Reflecting on learning and seeing the world in exciting new ways.

Posts tagged ‘ece’

Experiential learning

Ever since I participated in a three-day workshop about inquiry based learning with Lane Clark back in 2001, I have kept her words in my head: “Are we educating our children for our past or their future?” As I spend more time pondering the relationship between formal and informal professional learning, I try to keep in mind what is essential, what is desirable, and what is probably unnecessary in the programmes we develop. We take care to unpack and differentiate between the phrases ‘just in case’ and ‘just in time’ learning, but I can’t help but wonder where all the ‘just in case’ learning goes at the end of a programme or course. Two key thoughts arise for me:

  1. Just by describing a skill or competency as essential, we automatically make this a priority. But does this mean it needs to be taught via  a formal presentation or workshop before learning that is deemed desirable, or can learners participate when they are ready for this experience?
  2. What is the most effective way to cement essential learning and ensure that it makes it into our teaching practice?

I believe that in order for effective, long term learning to take place, learners need to be able to experience, experiment, fall back, fall forwards, pick themselves up and try again. It is a natural instinct to learn this way when we are young but rarely makes it into the realm of adult professional learning. Why is this?
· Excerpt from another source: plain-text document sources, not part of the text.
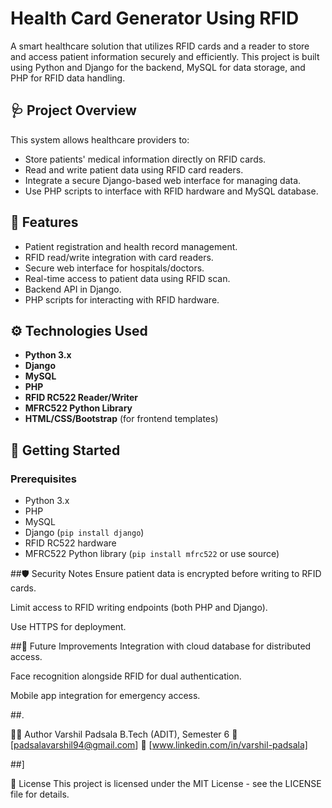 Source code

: # Health Card Generator Using RFID

A smart healthcare solution that utilizes RFID cards and a reader to store and access patient information securely and efficiently. This project is built using Python and Django for the backend, MySQL for data storage, and PHP for RFID data handling.

## 🩺 Project Overview

This system allows healthcare providers to:

- Store patients' medical information directly on RFID cards.
- Read and write patient data using RFID card readers.
- Integrate a secure Django-based web interface for managing data.
- Use PHP scripts to interface with RFID hardware and MySQL database.

## 📌 Features

- Patient registration and health record management.
- RFID read/write integration with card readers.
- Secure web interface for hospitals/doctors.
- Real-time access to patient data using RFID scan.
- Backend API in Django.
- PHP scripts for interacting with RFID hardware.

## ⚙️ Technologies Used

- **Python 3.x**
- **Django**
- **MySQL**
- **PHP**
- **RFID RC522 Reader/Writer**
- **MFRC522 Python Library**
- **HTML/CSS/Bootstrap** (for frontend templates)

## 🚀 Getting Started

### Prerequisites

- Python 3.x
- PHP
- MySQL
- Django (`pip install django`)
- RFID RC522 hardware
- MFRC522 Python library (`pip install mfrc522` or use source)


##🛡️ Security Notes
Ensure patient data is encrypted before writing to RFID cards.

Limit access to RFID writing endpoints (both PHP and Django).

Use HTTPS for deployment.

##🧪 Future Improvements
Integration with cloud database for distributed access.

Face recognition alongside RFID for dual authentication.

Mobile app integration for emergency access.

##.

🙋‍♂️ Author
Varshil Padsala
B.Tech (ADIT), Semester 6
📧 [padsalavarshil94@gmail.com]
🔗 [www.linkedin.com/in/varshil-padsala]

##]

📄 License
This project is licensed under the MIT License - see the LICENSE file for details.
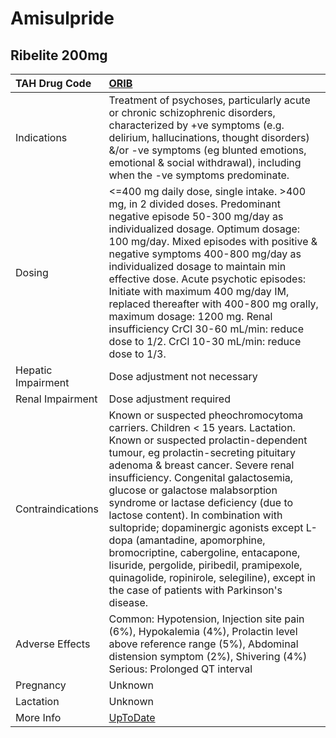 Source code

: # Amisulpride

## Ribelite 200mg

| TAH Drug Code      | [ORIB](https://www.tahsda.org.tw/drugs/hissearch.php?drug_code=ORIB)                                                                                                                                                                                                                                                                                                                                                                                                                                                                                                                                                      |
|:-------------------|:--------------------------------------------------------------------------------------------------------------------------------------------------------------------------------------------------------------------------------------------------------------------------------------------------------------------------------------------------------------------------------------------------------------------------------------------------------------------------------------------------------------------------------------------------------------------------------------------------------------------------|
| Indications        | Treatment of psychoses, particularly acute or chronic schizophrenic disorders, characterized by +ve symptoms (e.g. delirium, hallucinations, thought disorders) &/or -ve symptoms (eg blunted emotions, emotional & social withdrawal), including when the -ve symptoms predominate.                                                                                                                                                                                                                                                                                                                                      |
| Dosing             | <=400 mg daily dose, single intake. >400 mg, in 2 divided doses. Predominant negative episode 50-300 mg/day as individualized dosage. Optimum dosage: 100 mg/day. Mixed episodes with positive & negative symptoms 400-800 mg/day as individualized dosage to maintain min effective dose. Acute psychotic episodes: Initiate with maximum 400 mg/day IM, replaced thereafter with 400-800 mg orally, maximum dosage: 1200 mg. Renal insufficiency CrCl 30-60 mL/min: reduce dose to 1/2. CrCl 10-30 mL/min: reduce dose to 1/3.                                                                                          |
| Hepatic Impairment | Dose adjustment not necessary                                                                                                                                                                                                                                                                                                                                                                                                                                                                                                                                                                                             |
| Renal Impairment   | Dose adjustment required                                                                                                                                                                                                                                                                                                                                                                                                                                                                                                                                                                                                  |
| Contraindications  | Known or suspected pheochromocytoma carriers. Children < 15 years. Lactation. Known or suspected prolactin-dependent tumour, eg prolactin-secreting pituitary adenoma & breast cancer. Severe renal insufficiency. Congenital galactosemia, glucose or galactose malabsorption syndrome or lactase deficiency (due to lactose content). In combination with sultopride; dopaminergic agonists except L-dopa (amantadine, apomorphine, bromocriptine, cabergoline, entacapone, lisuride, pergolide, piribedil, pramipexole, quinagolide, ropinirole, selegiline), except in the case of patients with Parkinson's disease. |
| Adverse Effects    | Common: Hypotension, Injection site pain (6%), Hypokalemia (4%), Prolactin level above reference range (5%), Abdominal distension symptom (2%), Shivering (4%) Serious: Prolonged QT interval                                                                                                                                                                                                                                                                                                                                                                                                                             |
| Pregnancy          | Unknown                                                                                                                                                                                                                                                                                                                                                                                                                                                                                                                                                                                                                   |
| Lactation          | Unknown                                                                                                                                                                                                                                                                                                                                                                                                                                                                                                                                                                                                                   |
| More Info          | [UpToDate](https://www.uptodate.com/contents/amisulpride-drug-information)                                                                                                                                                                                                                                                                                                                                                                                                                                                                                                                                                |

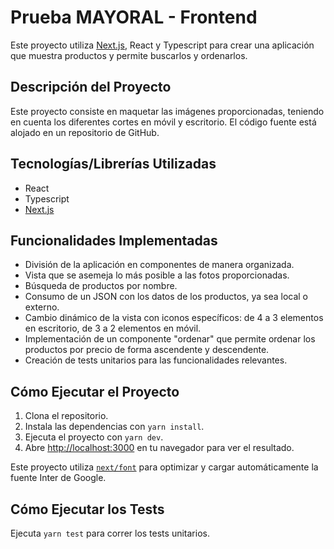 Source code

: # Prueba MAYORAL - Frontend

Este proyecto utiliza [Next.js](https://nextjs.org/), React y Typescript para crear una aplicación que muestra productos y permite buscarlos y ordenarlos.

## Descripción del Proyecto

Este proyecto consiste en maquetar las imágenes proporcionadas, teniendo en cuenta los diferentes cortes en móvil y escritorio. El código fuente está alojado en un repositorio de GitHub.

## Tecnologías/Librerías Utilizadas

-   React
-   Typescript
-   [Next.js](https://nextjs.org/)

## Funcionalidades Implementadas

-   División de la aplicación en componentes de manera organizada.
-   Vista que se asemeja lo más posible a las fotos proporcionadas.
-   Búsqueda de productos por nombre.
-   Consumo de un JSON con los datos de los productos, ya sea local o externo.
-   Cambio dinámico de la vista con iconos específicos: de 4 a 3 elementos en escritorio, de 3 a 2 elementos en móvil.
-   Implementación de un componente "ordenar" que permite ordenar los productos por precio de forma ascendente y descendente.
-   Creación de tests unitarios para las funcionalidades relevantes.

## Cómo Ejecutar el Proyecto

1. Clona el repositorio.
2. Instala las dependencias con `yarn install`.
3. Ejecuta el proyecto con `yarn dev`.
4. Abre [http://localhost:3000](http://localhost:3000) en tu navegador para ver el resultado.

Este proyecto utiliza [`next/font`](https://nextjs.org/docs/basic-features/font-optimization) para optimizar y cargar automáticamente la fuente Inter de Google.

## Cómo Ejecutar los Tests

Ejecuta `yarn test` para correr los tests unitarios.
What is it about an experiential learning approach that is deemed less favourable for teaching educators essential skills and competencies relating to their teaching practice?

Babies and young children are the ultimate experiential learners, always figuring things out on the job. They don’t stick to a formal learning program. We have basic learning objectives and desired outcomes for them (walk, talk, etc) but they are not aware of our agenda; they probably wouldn’t care if they knew, anyway. Parents support their babies’ learning as they figure out each vital stage in their development, but ultimately they work out how to sit up, pull themselves up, experiment with sounds, start taking tentative steps, and do things when they are ready. A pre-designed plan doesn’t come into it, yet the outcomes are usually quite successful with long-lasting results.

Early childhood teachers recognise children’s natural tendencies for experiential learning and have used these concepts as a basis for the ECE curriculum. A good teacher recognises the value in finding out what their learners are currently able to do, knowing where they what their student to end up, deciding what the next learning step should be, and supporting them in order to achieve success. I would like to see us do more of this when it comes to professional learning in the workplace. Just as we wouldn’t expect a baby to go from sitting up to running in one giant learning step, we need to be mindful of the goals we want professionals to achieve and ensure well-scaffolded learning pathways exist

So how can we make professional learning for educators as experiential as the learning that we experience in our first few years?


Walking the talk

I am a primary teacher by trade. Although I have held, and currently hold, other positions related to education, my roots are in teaching and I’m very proud of that fact. Throughout my career, I have had experience in working with educators and leaders from all sectors (early childhood, primary, secondary and tertiary, including special needs educators). This has allowed me a very privileged view of each of the sectors, observing how they operate, how they are similar, and how their subtle nuances reflect and ultimately complement each other. There are many, many areas which overlap, as one would naturally expect.

Te Whariki woven imageOn Thursday, I attended a professional learning session that was given by early childhood staff. They were talking about how their tutors work together as a team to deliver their degree and diploma level programmes in an open distance learning environment. Their philosophy for working is based on the five strands of the New Zealand early childhood curriculum policy statement, Te Whāriki. As a primary teacher with junior school experience, I am aware of the principles underpinning Te Whāriki; it was good to able to revisit these today.

What became clear to me during the session was the way that Te Whāriki makes a philosophy for teaching and learning explicit through its five strands: belonging, well-being, exploration, communication, and contribution. For me, these are the fundamental principles for effective teaching and learning in all contexts, no matter what sector the students belong to. The five strands are a way of walking the talk, or putting the philosophy into action.

What was new to me was the concept of using child voice questions to articulate each strand. These are the possible questions that children might ask, if they are able to, in relation to each strand. For example, the communication strand could be represented by the child voice question, “Do you hear me?”, and the belonging strand could ask, “Do you know me?”. It seems to make so much sense.